What to work on - On every line of the listing, check for "yelog"; copy the lines that have it.

Provided data -
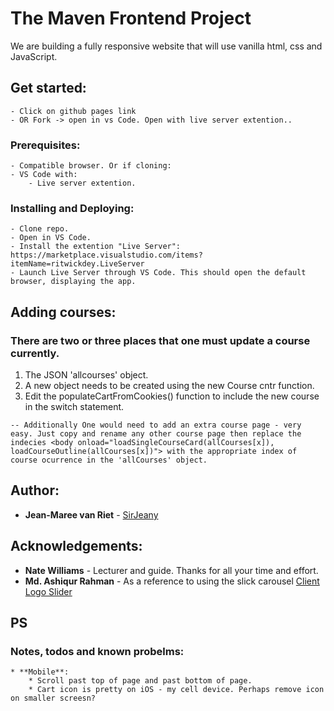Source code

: # The Maven Frontend Project
We are building a fully responsive website that will use vanilla html, css and JavaScript. 

## Get started:
    - Click on github pages link
    - OR Fork -> open in vs Code. Open with live server extention..

### Prerequisites:
    - Compatible browser. Or if cloning:
    - VS Code with: 
        - Live server extention.

### Installing and Deploying:
    - Clone repo.
    - Open in VS Code.
    - Install the extention "Live Server": https://marketplace.visualstudio.com/items?itemName=ritwickdey.LiveServer
    - Launch Live Server through VS Code. This should open the default browser, displaying the app.

## Adding courses:
### There are two or three places that one must update a course currently.
1) The JSON 'allcourses' object.
2) A new object needs to be created using the new Course cntr function.
3) Edit the populateCartFromCookies() function to include the new course in the switch statement.
```
-- Additionally One would need to add an extra course page - very easy. Just copy and rename any other course page then replace the indecies <body onload="loadSingleCourseCard(allCourses[x]), loadCourseOutline(allCourses[x])"> with the appropriate index of course ocurrence in the 'allCourses' object.
```

## Author:
* **Jean-Maree van Riet** - [SirJeany](https://github.com/SirJeany)

## Acknowledgements:
* **Nate Williams** - Lecturer and guide. Thanks for all your time and effort.
* **Md. Ashiqur Rahman** - As a reference to using the slick carousel [Client Logo Slider](https://codepen.io/mdashikar/pen/VWPvgE)

## PS

### Notes, todos and known probelms:
    * **Mobile**: 
        * Scroll past top of page and past bottom of page.
        * Cart icon is pretty on iOS - my cell device. Perhaps remove icon on smaller screesn?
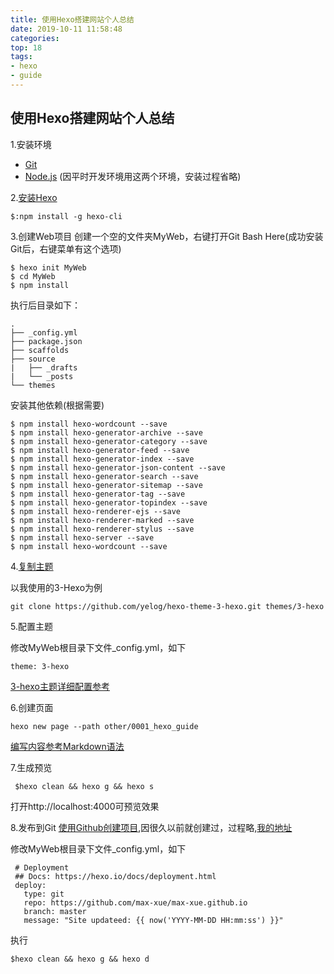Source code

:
 ```yaml
---
title: 使用Hexo搭建网站个人总结
date: 2019-10-11 11:58:48
categories:
top: 18
tags:
- hexo
- guide
---
```


## 使用Hexo搭建网站个人总结

1.安装环境 
- [Git](http://nodejs.org/)  
- [Node.js](http://nodejs.org/)
(因平时开发环境用这两个环境，安装过程省略)

2.[安装Hexo](https://hexo.io/zh-cn/docs/)

    $:npm install -g hexo-cli


3.创建Web项目
创建一个空的文件夹MyWeb，右键打开Git Bash Here(成功安装Git后，右键菜单有这个选项)

    $ hexo init MyWeb
    $ cd MyWeb
    $ npm install
 

执行后目录如下：

    .
    ├── _config.yml
    ├── package.json
    ├── scaffolds
    ├── source
    |   ├── _drafts
    |   └── _posts
    └── themes

安装其他依赖(根据需要) 

    $ npm install hexo-wordcount --save
    $ npm install hexo-generator-archive --save
    $ npm install hexo-generator-category --save
    $ npm install hexo-generator-feed --save
    $ npm install hexo-generator-index --save
    $ npm install hexo-generator-json-content --save
    $ npm install hexo-generator-search --save
    $ npm install hexo-generator-sitemap --save
    $ npm install hexo-generator-tag --save
    $ npm install hexo-generator-topindex --save
    $ npm install hexo-renderer-ejs --save
    $ npm install hexo-renderer-marked --save
    $ npm install hexo-renderer-stylus --save
    $ npm install hexo-server --save
    $ npm install hexo-wordcount --save

4.[复制主题](https://github.com/yelog/hexo-theme-3-hexo)

以我使用的3-Hexo为例


    git clone https://github.com/yelog/hexo-theme-3-hexo.git themes/3-hexo


5.配置主题

修改MyWeb根目录下文件_config.yml，如下


    theme: 3-hexo


[3-hexo主题详细配置参考](https://yelog.org/2017/03/23/3-hexo-instruction/)

6.创建页面


    hexo new page --path other/0001_hexo_guide


[编写内容参考Markdown语法](https://www.runoob.com/markdown/md-link.html)

7.生成预览
 
 
     $hexo clean && hexo g && hexo s
 

打开http://localhost:4000可预览效果

 8.发布到Git
 [使用Github创建项目](https://pages.github.com/),因很久以前就创建过，过程略,[我的地址](https://github.com/max-xue/max-xue.github.io)
 
 修改MyWeb根目录下文件_config.yml，如下
  
     # Deployment
     ## Docs: https://hexo.io/docs/deployment.html
     deploy:
       type: git
       repo: https://github.com/max-xue/max-xue.github.io
       branch: master
       message: "Site updateed: {{ now('YYYY-MM-DD HH:mm:ss') }}"
 

执行

    $hexo clean && hexo g && hexo d
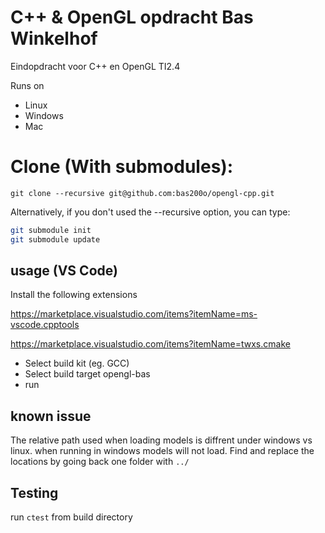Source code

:C++ & OpenGL opdracht Bas Winkelhof
=======================
Eindopdracht voor C++ en OpenGL TI2.4

Runs on
 * Linux
 * Windows
 * Mac

Clone (With submodules):
========================

```
git clone --recursive git@github.com:bas200o/opengl-cpp.git
```

Alternatively, if you don't used the --recursive option, you can type:
```bash
git submodule init
git submodule update
```

usage (VS Code)
---------------
Install the following extensions

https://marketplace.visualstudio.com/items?itemName=ms-vscode.cpptools

https://marketplace.visualstudio.com/items?itemName=twxs.cmake

- Select build kit (eg. GCC)
- Select build target opengl-bas
- run

## known issue
The relative path used when loading models is diffrent under windows vs linux. when running in windows models will not load. Find and replace the locations by going back one folder with ```../```

## Testing
run ```ctest``` from build directory



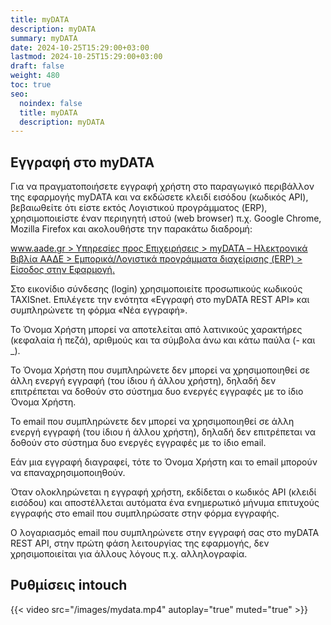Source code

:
 ```yaml
---
title: myDATA
description: myDATA
summary: myDATA
date: 2024-10-25T15:29:00+03:00
lastmod: 2024-10-25T15:29:00+03:00
draft: false
weight: 480
toc: true
seo:
  noindex: false
  title: myDATA
  description: myDATA
---
```

## Εγγραφή στο myDATA

Για να πραγματοποιήσετε εγγραφή χρήστη στο παραγωγικό περιβάλλον της εφαρμογής myDATA και να εκδώσετε κλειδί εισόδου (κωδικός API), βεβαιωθείτε ότι είστε εκτός Λογιστικού προγράμματος (ERP), χρησιμοποιείστε έναν περιηγητή ιστού (web browser) π.χ. Google Chrome, Mozilla Firefox και ακολουθήστε την παρακάτω διαδρομή: 

[www.aade.gr > Υπηρεσίες προς Επιχειρήσεις > myDATA – Ηλεκτρονικά Βιβλία ΑΑΔΕ > Εμπορικά/Λογιστικά προγράμματα διαχείρισης (ERP) > Είσοδος στην Εφαρμογή.](https://www.aade.gr/mydata/emporika-logistika-programmata-diaheirisis-erp)

 Στο εικονίδιο σύνδεσης (login) χρησιμοποιείτε προσωπικούς κωδικούς TAXISnet. Επιλέγετε την ενότητα «Εγγραφή στο myDATA REST API» και συμπληρώνετε τη φόρμα «Νέα εγγραφή».

Το Όνομα Χρήστη μπορεί να αποτελείται από λατινικούς χαρακτήρες (κεφαλαία ή πεζά), αριθμούς και τα σύμβολα άνω και κάτω παύλα (- και _).

Το Όνομα Χρήστη που συμπληρώνετε δεν μπορεί να χρησιμοποιηθεί σε άλλη ενεργή εγγραφή (του ίδιου ή άλλου χρήστη), δηλαδή δεν επιτρέπεται να δοθούν στο σύστημα δυο ενεργές εγγραφές με το ίδιο Όνομα Χρήστη.

Το email που συμπληρώνετε δεν μπορεί να χρησιμοποιηθεί σε άλλη ενεργή εγγραφή (του ίδιου ή άλλου χρήστη), δηλαδή δεν επιτρέπεται να δοθούν στο σύστημα δυο ενεργές εγγραφές με το ίδιο email.

Εάν μια εγγραφή διαγραφεί, τότε το Όνομα Χρήστη και το email μπορούν να επαναχρησιμοποιηθούν.

Όταν ολοκληρώνεται η εγγραφή χρήστη, εκδίδεται ο κωδικός API (κλειδί εισόδου) και αποστέλλεται αυτόματα ένα ενημερωτικό μήνυμα επιτυχούς εγγραφής στο email που συμπληρώσατε στην φόρμα εγγραφής.

Ο λογαριασμός email που συμπληρώνετε στην εγγραφή σας στο myDATA REST API, στην πρώτη φάση λειτουργίας της εφαρμογής, δεν χρησιμοποιείται για άλλους λόγους π.χ. αλληλογραφία. 

## Ρυθμίσεις intouch



{{< video src="/images/mydata.mp4" autoplay="true" muted="true" >}}
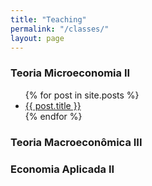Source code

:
 ```yaml
---
title: "Teaching"
permalink: "/classes/"
layout: page
---
```



### Teoria Microeconomia II

<ul>
  {% for post in site.posts %}
    <li>
      <a href="{{ post.url }}">{{ post.title }}</a>
    </li>
  {% endfor %}
</ul>


### Teoria Macroeconômica III


### Economia Aplicada II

Solution to this problem -
4.[复制主题](https://github.com/yelog/hexo-theme-3-hexo)
    git clone https://github.com/yelog/hexo-theme-3-hexo.git themes/3-hexo
[3-hexo主题详细配置参考](https://yelog.org/2017/03/23/3-hexo-instruction/)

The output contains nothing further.